So then are we all complicit in these crimes since we continue to associate ourselves with the hierarchy, continue to place priests in a higher degree of trust and esteem?
I wouldn’t agree with that. We’re not complicit. But I do think we need to stop placing priests and bishops in a place of higher trust and esteem.
Maybe we need to think of them as we would physicians. They know what they know because they studied it more than we did. They can make mistakes and be wrong.

If you’re facing a big dilemma, always get a second opinion. Or a third. And keep searching until you find an answer that heals you.
 
A few people have blamed the crisis on power and corruption. I disagree. Here’s my analysis:
in the 1940s and 1950s, it was unconscionable that a priest would do these things, so it was swept under the rug. It was so far beyond comprehension that it was ignored.

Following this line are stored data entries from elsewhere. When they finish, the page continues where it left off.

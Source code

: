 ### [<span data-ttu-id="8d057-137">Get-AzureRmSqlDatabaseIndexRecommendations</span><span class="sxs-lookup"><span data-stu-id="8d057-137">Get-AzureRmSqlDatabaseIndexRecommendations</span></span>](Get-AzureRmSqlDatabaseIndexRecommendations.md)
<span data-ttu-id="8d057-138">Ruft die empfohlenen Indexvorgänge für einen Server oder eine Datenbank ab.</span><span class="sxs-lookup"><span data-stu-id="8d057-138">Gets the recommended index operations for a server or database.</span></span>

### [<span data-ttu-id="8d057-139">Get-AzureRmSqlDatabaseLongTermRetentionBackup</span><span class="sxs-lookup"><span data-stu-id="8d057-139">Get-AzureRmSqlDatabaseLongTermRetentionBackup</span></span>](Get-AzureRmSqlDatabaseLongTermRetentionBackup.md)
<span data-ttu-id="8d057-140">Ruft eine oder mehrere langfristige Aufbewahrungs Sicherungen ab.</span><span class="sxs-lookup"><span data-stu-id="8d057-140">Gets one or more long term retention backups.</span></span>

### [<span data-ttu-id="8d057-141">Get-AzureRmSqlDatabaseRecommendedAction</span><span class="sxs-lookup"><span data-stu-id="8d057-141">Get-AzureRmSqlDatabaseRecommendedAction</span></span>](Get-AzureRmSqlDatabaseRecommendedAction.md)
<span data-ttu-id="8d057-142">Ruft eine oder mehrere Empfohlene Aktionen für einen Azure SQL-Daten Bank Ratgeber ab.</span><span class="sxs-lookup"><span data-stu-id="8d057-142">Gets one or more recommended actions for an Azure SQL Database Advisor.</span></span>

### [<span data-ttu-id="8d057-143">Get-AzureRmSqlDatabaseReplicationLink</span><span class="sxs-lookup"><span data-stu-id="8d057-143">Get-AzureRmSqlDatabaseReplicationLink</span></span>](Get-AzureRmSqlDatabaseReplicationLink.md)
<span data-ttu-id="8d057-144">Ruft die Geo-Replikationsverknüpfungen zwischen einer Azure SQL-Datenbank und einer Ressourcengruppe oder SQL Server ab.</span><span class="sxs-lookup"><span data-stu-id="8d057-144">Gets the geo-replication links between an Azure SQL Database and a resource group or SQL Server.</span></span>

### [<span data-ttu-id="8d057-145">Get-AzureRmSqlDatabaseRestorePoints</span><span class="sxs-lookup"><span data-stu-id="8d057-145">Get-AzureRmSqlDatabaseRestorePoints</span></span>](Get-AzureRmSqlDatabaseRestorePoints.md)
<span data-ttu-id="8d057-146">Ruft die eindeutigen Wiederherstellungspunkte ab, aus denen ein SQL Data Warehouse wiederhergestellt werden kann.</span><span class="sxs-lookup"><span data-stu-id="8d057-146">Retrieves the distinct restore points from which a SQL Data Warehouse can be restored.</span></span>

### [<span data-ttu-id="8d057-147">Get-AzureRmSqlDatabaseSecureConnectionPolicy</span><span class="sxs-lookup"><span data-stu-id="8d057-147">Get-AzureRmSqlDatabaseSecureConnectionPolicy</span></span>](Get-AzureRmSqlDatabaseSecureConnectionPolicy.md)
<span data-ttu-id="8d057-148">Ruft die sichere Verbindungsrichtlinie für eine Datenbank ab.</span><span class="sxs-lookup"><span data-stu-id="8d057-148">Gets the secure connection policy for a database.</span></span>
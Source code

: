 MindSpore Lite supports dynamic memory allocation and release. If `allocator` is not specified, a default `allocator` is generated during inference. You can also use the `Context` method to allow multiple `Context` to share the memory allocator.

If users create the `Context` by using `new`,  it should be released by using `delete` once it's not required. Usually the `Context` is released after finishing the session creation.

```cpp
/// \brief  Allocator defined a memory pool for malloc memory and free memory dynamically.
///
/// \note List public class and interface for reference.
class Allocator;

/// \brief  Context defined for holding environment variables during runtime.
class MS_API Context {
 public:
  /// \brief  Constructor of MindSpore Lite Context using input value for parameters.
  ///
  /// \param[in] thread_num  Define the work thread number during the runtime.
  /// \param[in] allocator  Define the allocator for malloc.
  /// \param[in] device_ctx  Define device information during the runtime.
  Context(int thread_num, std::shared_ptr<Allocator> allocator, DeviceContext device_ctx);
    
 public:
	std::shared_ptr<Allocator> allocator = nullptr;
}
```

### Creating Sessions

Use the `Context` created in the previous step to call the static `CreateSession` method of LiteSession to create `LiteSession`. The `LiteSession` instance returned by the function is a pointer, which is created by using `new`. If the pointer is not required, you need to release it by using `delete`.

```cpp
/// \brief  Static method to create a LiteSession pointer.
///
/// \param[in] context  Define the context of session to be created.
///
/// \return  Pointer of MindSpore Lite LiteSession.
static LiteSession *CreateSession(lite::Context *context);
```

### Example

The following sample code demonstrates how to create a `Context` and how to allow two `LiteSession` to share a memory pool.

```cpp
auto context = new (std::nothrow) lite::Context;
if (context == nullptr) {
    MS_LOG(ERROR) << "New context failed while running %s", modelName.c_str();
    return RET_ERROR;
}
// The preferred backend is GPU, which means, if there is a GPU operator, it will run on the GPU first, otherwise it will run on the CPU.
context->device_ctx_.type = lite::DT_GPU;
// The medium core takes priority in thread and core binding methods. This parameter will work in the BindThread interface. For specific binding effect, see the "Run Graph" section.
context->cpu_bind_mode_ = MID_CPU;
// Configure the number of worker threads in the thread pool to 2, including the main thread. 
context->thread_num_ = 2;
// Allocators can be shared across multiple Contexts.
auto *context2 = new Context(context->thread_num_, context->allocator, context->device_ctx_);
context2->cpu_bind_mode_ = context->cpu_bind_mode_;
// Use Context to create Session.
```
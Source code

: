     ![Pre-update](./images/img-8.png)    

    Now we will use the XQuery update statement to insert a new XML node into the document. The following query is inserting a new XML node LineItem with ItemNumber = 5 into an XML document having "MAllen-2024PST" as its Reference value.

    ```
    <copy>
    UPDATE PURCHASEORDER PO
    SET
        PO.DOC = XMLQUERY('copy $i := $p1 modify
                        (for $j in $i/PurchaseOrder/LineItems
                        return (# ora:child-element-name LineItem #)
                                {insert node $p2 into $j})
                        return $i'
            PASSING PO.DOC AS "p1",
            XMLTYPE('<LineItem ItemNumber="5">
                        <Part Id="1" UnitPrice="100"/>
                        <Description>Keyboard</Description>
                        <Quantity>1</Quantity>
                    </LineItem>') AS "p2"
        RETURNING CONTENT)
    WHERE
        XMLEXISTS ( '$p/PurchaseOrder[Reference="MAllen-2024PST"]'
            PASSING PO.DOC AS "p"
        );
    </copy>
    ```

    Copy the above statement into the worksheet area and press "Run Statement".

By the 1960s, people learned that authority could be questioned. Freedom of thought, freedom of conscience became a growing realization in society. We fought against racism, protested the Vietnam war, experienced the sexual revolution, and survived even Vat II. People started to think more for themselves, and became increasingly distrustful of authority figures.

The Church responded with fear. The social upheavals created huge threats to the authority of the Church. The hierarchy was petrified that abuse scandals would further erode what had been chipped away. So they buried their heads in the sand and handled the cases internally, doing their best to pretend lots of prayer and contrition would heal the sinners. It wasn’t power that drove them. It was fear.

By the 1990s, as the Information Age dawned, it became impossible for the Church to hide behind its vestments. But the damage has been done. It’s too late now, folks. Rather than show conviction, fortitude, courage, and strength, they played shell games, obfuscated, and crossed their fingers and rubbed their lucky rabbit’s foot in hopes that no one would notice their systemic, institutional, foundational failures to abide by the most basic sense of morality.

As someone wrote once, “I set the bar so low, I set it on the ground. I even trenched it in a little so it wouldn’t roll away.”

That’s where OUR leadership is now–trying to convince us that it hasn’t been hiding under that bar.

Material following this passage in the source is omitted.